Sim, já . Não cantei, porque não é meu idioma. Admiro vários cantores e bandas de rock, como Freddy Mercury, the Who, led Zeppelin, Jimmy Hendrix, Carlos Santana. Mas em inglês, não canto.

Já tocou nos EUA?

Não, já me convidaram para ir, mas não é do meu agrado. Nada que se fale em inglês, nem de Grã-Bretanha e nem EUA. Já me convidaram e não quis. Meus próximos projetos são ir a Cuba, Porto Rico e Venezuela no ano que vem, com Ernesto Fagundes. E vou a Salta, com convite da prefeitura de Salta, para ir lá tocar em todas as cidades ao redor de Salta. Vamos lá fazer um trabalho bem grande.

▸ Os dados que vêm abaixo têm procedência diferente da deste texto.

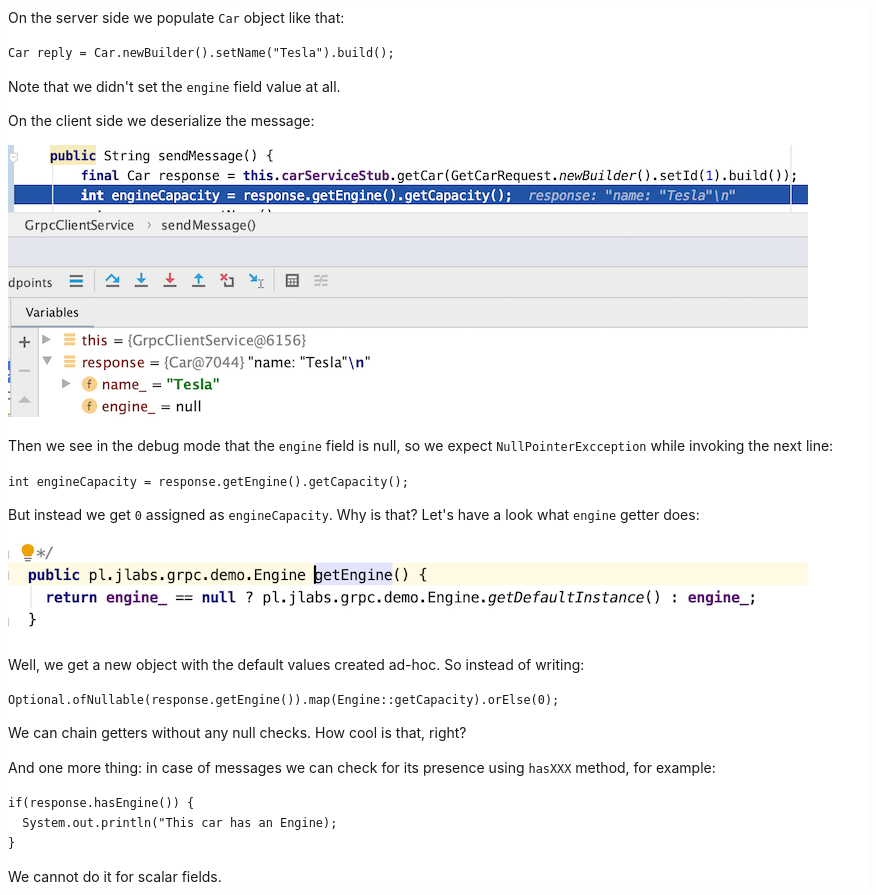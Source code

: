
 ```

```

On the server side we populate `Car` object like that:

```
Car reply = Car.newBuilder().setName("Tesla").build();
```

Note that we didn't set the `engine` field value at all.

On the client side we deserialize the message:

![Image 3](./images/getEngine.png)


Then we see in the debug mode that the `engine` field is null, so we expect `NullPointerExcception` while invoking the next line:
```
int engineCapacity = response.getEngine().getCapacity();
```
But instead we get `0` assigned as `engineCapacity`. Why is that? Let's have a look what `engine` getter does:

![Image 4](./images/null_Example.png)

Well, we get a new object with the default values created ad-hoc. So instead of writing:
```
Optional.ofNullable(response.getEngine()).map(Engine::getCapacity).orElse(0);
```
We can chain getters without any null checks. How cool is that, right?

And one more thing: in case of messages we can check for its presence using `hasXXX` method, for example:

```
if(response.hasEngine()) {
  System.out.println("This car has an Engine);
}
```
We cannot do it for scalar fields.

Como a experiência de ter vivido num regime de forte repressão, como a Argentina do general Videla, influenciou o seu trabalho?

De várias maneiras. Na Argentina, muitos intelectuais e artistas saíram do país. Lembro, contudo, de um momento especial. Atahualpa Yupanqui, no Cosquin de 1977, foi chamado ao palco. E ele subiu. Ele entrou sem violão, parou no microfone, cumprimentou a todos e disse: "enquanto tenha irmão desaparecidos sob esta bandeira - a bandeira argentina - e estes responsáveis por estes inocências fardados e recebendo ordens da CIA prefiro morrer neste palco". Exatamente 24 horas depois estava Yupanqui na frança. Só não o mataram porque não tiveram coragem de matar uma figura como ele. Aí tu vês o homem.

A sua presença no Brasil é um produto indireto dessa repressão. Claro que é sempre ruim deixar a sua terra natal, mas nós, em compensação, ganhamos o senhor.

Eu vim com muita alegria ao Brasil e sou agradecido a tudo que acontece comigo no Brasil, o que acontece e poderá acontecer. Tenho filho aqui, amigos extraordinários, e a liberdade de cantar ou escrever em paz. Nunca fui censurado.

Interessante o senhor ressaltar isso de não ser censurado, como um valor importante. A sua geração não teve isso. Para ela, não ser censurado tem um valor especial (risos)

Sim, pois vivi numa época em que isso não exista. Falei com Eduardo Galeano ano passado e ele me disse uma coisa enquanto tomávamos vinho: "Dante, há duas coisas que os braisleiros não se deram conta que tem. Além de terem um imenso continente como pátria, o Brasil tem um povo que apóia a intelectualidade". Porque? Porque o brasileiro é ameno, ele te ouve e ao mesmo tempo te ensina. E tu podes equilibrar a vida. A Argentina tem o radicalismo do porteño, a contradição com a vida provinciana, no norte são folclóricos, no sul são fechados, os povos bascos e andaluzes que formam parte da Patagônia são impenetráveis, ele tem seu jeito de viver e não te ouvem, aqui no Brasil onde tu vai tu é ouvido. Isso se deve a idiosincrasia do povo, porque o Brasil tem uma etnia extraordinariamente multiplicável e essa etnia tem frutos, italiano com índio, alemão com polonês, argentino com brasileiro, isso não é mescla e sim um conteúdo social, e isso em alguns outros países não existe. No Brasil há uma raça, o brasileiro, com todas as diferenças regionais, mas uma raça só.

Assim lhe pareceu quando veio para cá pela primeira vez?

Sim, fiquei impressionado com isso. No carnaval da Bahia, por exemplo tem gaucho e paulista. Num rodeio em São Paulo tem ginete de todas as partes do Brasil. No RS já vi cariocas pilchados e paulistas pilchados, miscigenando a sobrevivência. Isso dá harmonia antropológica. Isso para mim só o Brasil tem isso. Em Buenos Aires, por exemplo, existe a tendência de ver o interiorano como inferior.Aqui não existe fanatismo de raças, diferenças marcantes, letais. Isso me impressiona todos os dias no Brasil. Eu vejo o trato do brasileiro, vejo como ele se fraterniza e se harmoniza. De um jeito ou de outro o brasileiro se harmoniza

O senhor sentiu-se harmonizado?

Sempre. Por isso agradeço tanto ao Brasil.